What to Give Dogs for Arthritis
While arthritis can affect your dog’s quality of life, a number of treatments are available to alleviate the symptoms and discomfort of arthritis. Common medications and treatments for dog osteoarthritis include:
- Ibuprofen and other NSAIDs. These medications are one of the best ways to reduce (dog inflammation) in joints, which can also alleviate pain and discomfort for your dog. For long-term use, though, your vet will likely require blood work to make sure your dog’s body can handle this regular medication.
- Arthritis therapies. From cold laser treatments to acupuncture, your vet may recommend a few different treatment methods with a track record of alleviating arthritis discomfort.
- Adequan injections. While this treatment method is costly, it can support the body’s own healing and restorative processes and alleviate arthritis discomfort while also slowing its progression.
- Steroid injections. While steroids can have undesirable long-term health effects on your dog, the short-term benefits of a steroids shot—which can improve your dog’s arthritis for four to eight weeks—may outweigh these drawbacks, especially in older dogs.
- Pain medications. Tramadol and other medications may not improve the condition of your dog’s arthritis, but they can alleviate pain and improve your dog’s quality of life.
Before giving supplements to your dog, always check with your dog’s veterinarian to make sure the supplement is both safe and appropriate for your dog’s condition.
At Oklahoma Veterinary Specialists clinic, it is not uncommon for pets, especially dogs and cats, to undergo surgery for arthritis in certain cases. Our team of veterinary specialists carefully evaluates each pet’s condition and considers surgical interventions when conservative treatments such as medication, physical therapy, and weight management have not provided sufficient relief for the arthritic symptoms. Our goal is to alleviate pain, improve joint function, and enhance the overall quality of life for pets facing arthritis. We always prioritize individualized care and work closely with pet owners to determine the most appropriate treatment plan for their beloved companions.
How to Strengthen an Old Dog’s Hind Legs
As your dog ages, weakening legs can contribute to the discomfort and limitations created by arthritis. While some weakening is a natural part of aging, you can help strengthen your dog’s legs—and maintain that strength—through simple lifestyle habits and by being careful not to overwork your dog and increase its risk of injury.
Regular walks, for example, are one of the best ways to strengthen your dog’s hind legs. These walks don’t have to be long, and you shouldn’t walk for so long that your dog becomes labored or even limping. A little exercise can go a long way. You can also massage the muscles in your dog’s hind legs to promote blood flow and recovery from these walks.
If your home has slippery indoor surfaces, such as wood or tile floors, your dog might also benefit from grippy shoes that aid in walking and maintaining traction on the floor. Better footing can sometimes promote hind length strength. At the very least, it will reduce the risk of injury.
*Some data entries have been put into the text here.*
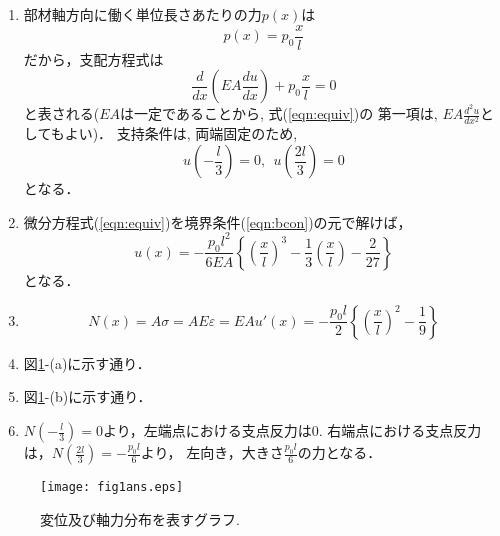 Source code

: \documentclass[10pt,a4j]{jarticle}
\begin{document}
\begin{enumerate}
\item
部材軸方向に働く単位長さあたりの力$p(x)$は
\begin{equation}
	p(x)= p_0\frac{x}{l}
	\label{eqn:body_force}
\end{equation}
だから，支配方程式は
\begin{equation}
	\frac{d}{dx  }\left( EA\frac{du}{dx}\right)
	+
	p_0\frac{x}{l}
	=0
	\label{eqn:equiv}
\end{equation}
と表される($EA$は一定であることから, 式(\ref{eqn:equiv})の
第一項は, $EA\frac{d^2u}{dx^2}$としてもよい)．
支持条件は, 両端固定のため,
\begin{equation}
	u\left(-\frac{l}{3}\right)=0, \ \ u\left(\frac{2l}{3}\right)=0
	\label{eqn:bcon}
\end{equation}
となる．
\item
微分方程式(\ref{eqn:equiv})を境界条件(\ref{eqn:bcon})の元で解けば，
\begin{equation}
	u(x)=
	-
	\frac{p_0l^2}{6EA}
	\left\{ 
		\left(\frac{x}{l}\right)^3
		-
		\frac{1}{3}
		\left(\frac{x}{l}\right)
		-\frac{2}{27}
	\right\}
	\label{eqn:disp}
\end{equation}
となる．
\item
\begin{equation}
	N(x)= A \sigma = AE\varepsilon=EA u'(x)
	=
	-\frac{p_0l}{2}
		\left\{
		\left( \frac{x}{l} \right)^2 
		-\frac{1}{9}
		\right\}
\end{equation}
\item
図\ref{fig:fig1}-(a)に示す通り．
\item
図\ref{fig:fig1}-(b)に示す通り．
\item
	$N\left(-\frac{l}{3}\right)=0$より，左端点における支点反力は0.
		右端点における支点反力は，$N\left(\frac{2l}{3}\right)=-\frac{p_0l}{6}$より，
		左向き，大きさ$\frac{p_0l}{6}$の力となる．
\end{enumerate}
\begin{figure}[h]
	\vspace{-3mm}
	\begin{center}
	\texttt{[image: fig1ans.eps]} 
	\end{center}
	\vspace{-5mm}
	\caption{変位及び軸力分布を表すグラフ.} 
	\label{fig:fig1}
\end{figure}
\end{document}
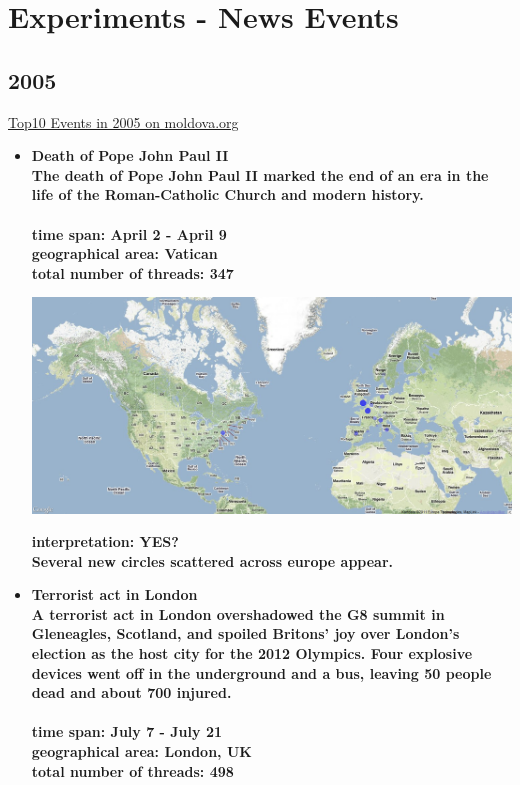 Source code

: \documentclass[11pt,a4paper,english]{article}
\begin{document}
 \newpage

	\section{Experiments - News Events}
			\subsection{2005}
			\href{http://politicom.moldova.org/news/10-most-important-world-events-of-2005-7712-eng.html}{Top10 Events in 2005 on moldova.org}
				\begin{itemize}
				\item \bf Death of Pope John Paul II\rm
					\\ The death of Pope John Paul II marked the end of an era in the life of the Roman-Catholic Church and modern history. 
					\\\\ \bf time span: \rm April 2 - April 9
					\\ \bf geographical area: \rm Vatican
					\\ \bf total number of threads: \rm 347
					
					\includegraphics[width=130mm]{img/post-pope}
						
					\bf interpretation: \rm YES?
					\\ Several new circles scattered across europe appear.
						


				\item \bf Terrorist act in London \rm
					\\ A terrorist act in London overshadowed the G8 summit in Gleneagles, Scotland, and spoiled Britons' joy over London's election as the host city for the 2012 Olympics. Four explosive devices went off in the underground and a bus, leaving 50 people dead and about 700 injured.
					\\\\ \bf time span: \rm July 7 - July 21
					\\ \bf geographical area: \rm London, UK
					\\ \bf total number of threads: \rm 498
					

\end{itemize}
\end{document}
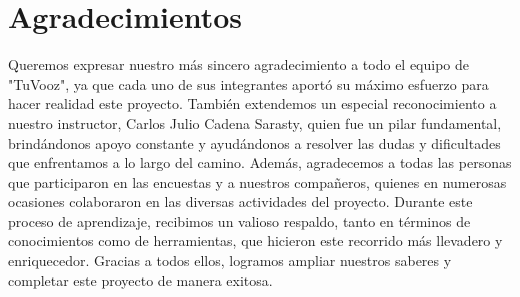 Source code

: \documentclass[12pt, a4paper, twocolumn]{article}
\begin{document}
\section{Agradecimientos}
Queremos expresar nuestro más sincero agradecimiento a todo el equipo de "TuVooz", ya que cada uno de sus integrantes aportó su máximo esfuerzo para hacer realidad este proyecto. También extendemos un especial reconocimiento a nuestro instructor, Carlos Julio Cadena Sarasty, quien fue un pilar fundamental, brindándonos apoyo constante y ayudándonos a resolver las dudas y dificultades que enfrentamos a lo largo del camino. 
Además, agradecemos a todas las personas que participaron en las encuestas y a nuestros compañeros, quienes en numerosas ocasiones colaboraron en las diversas actividades del proyecto. Durante este proceso de aprendizaje, recibimos un valioso respaldo, tanto en términos de conocimientos como de herramientas, que hicieron este recorrido más llevadero y enriquecedor. Gracias a todos ellos, logramos ampliar nuestros saberes y completar este proyecto de manera exitosa.




\cite{blasco2023mltools, bugarin2024java, claso2024sordas, communications2024python, fernandez2023python, furios2016apps, gonzalez2022ml, grapheverywhere2019machine, karlerickson2024javaai, mintic2024app, paul2018discapacidad, rivas2024normas, strategic2019ia, sulbaran2021manual ,weisheim2022python}
\end{document}
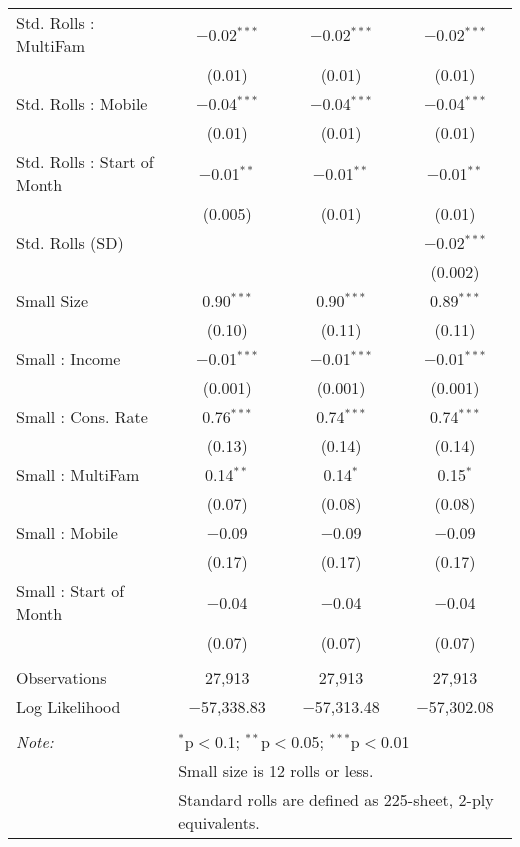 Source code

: \begin{table}[!htbp]
\begin{tabular}{@{\extracolsep{5pt}}lccc}
  Std. Rolls : MultiFam & $-$0.02$^{***}$ & $-$0.02$^{***}$ & $-$0.02$^{***}$ \\ 
  & (0.01) & (0.01) & (0.01) \\ 
  Std. Rolls : Mobile & $-$0.04$^{***}$ & $-$0.04$^{***}$ & $-$0.04$^{***}$ \\ 
  & (0.01) & (0.01) & (0.01) \\ 
  Std. Rolls : Start of Month & $-$0.01$^{**}$ & $-$0.01$^{**}$ & $-$0.01$^{**}$ \\ 
  & (0.005) & (0.01) & (0.01) \\ 
  Std. Rolls (SD) &  &  & $-$0.02$^{***}$ \\ 
  &  &  & (0.002) \\ 
  Small Size & 0.90$^{***}$ & 0.90$^{***}$ & 0.89$^{***}$ \\ 
  & (0.10) & (0.11) & (0.11) \\ 
  Small : Income & $-$0.01$^{***}$ & $-$0.01$^{***}$ & $-$0.01$^{***}$ \\ 
  & (0.001) & (0.001) & (0.001) \\ 
  Small : Cons. Rate & 0.76$^{***}$ & 0.74$^{***}$ & 0.74$^{***}$ \\ 
  & (0.13) & (0.14) & (0.14) \\ 
  Small : MultiFam & 0.14$^{**}$ & 0.14$^{*}$ & 0.15$^{*}$ \\ 
  & (0.07) & (0.08) & (0.08) \\ 
  Small : Mobile & $-$0.09 & $-$0.09 & $-$0.09 \\ 
  & (0.17) & (0.17) & (0.17) \\ 
  Small : Start of Month & $-$0.04 & $-$0.04 & $-$0.04 \\ 
  & (0.07) & (0.07) & (0.07) \\ 
 \hline \\[-1.8ex] 
Observations & 27,913 & 27,913 & 27,913 \\ 
Log Likelihood & $-$57,338.83 & $-$57,313.48 & $-$57,302.08 \\ 
\hline 
\hline \\[-1.8ex] 
\textit{Note:}  & \multicolumn{3}{l}{$^{*}$p$<$0.1; $^{**}$p$<$0.05; $^{***}$p$<$0.01} \\ 
 & \multicolumn{3}{l}{Small size is 12 rolls or less.} \\ 
 & \multicolumn{3}{l}{Standard rolls are defined as 225-sheet, 2-ply equivalents.} \\ 
\end{tabular} 
\end{table}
Natural Arthritis Relief for Dogs
Natural (dog arthritis home remedies) can be leaned on as an alternative to medications and treatment, or they can be combined with other interventions to improve the possible treatment outcome for your dog.
Some of the most popular natural remedies for osteoarthritis include:
- Joint supplements. Natural supplements like glucosamine and chondroitin can improve joint health in dogs as well as humans. Taken regularly, they may alleviate inflammation and promote healing and health in your dog’s joints, reducing the severity of osteoarthritis.
- Green-lipped mussel (GLM). This is another supplement that provides crucial nutrients to support joint health. GLM is a natural anti-inflammatory that may be particularly effective in treating and slowing early stages of arthritis.
- Joint massage. Specialized joint massage can be an effective (dog arthritis natural remedy) because it stimulates blood flow into the joints, which can promote natural healing.
- Weight loss. In dogs that are overweight and suffering the effects of arthritis, losing even a few pounds can reduce stress on these joints and alleviate the symptoms of arthritis.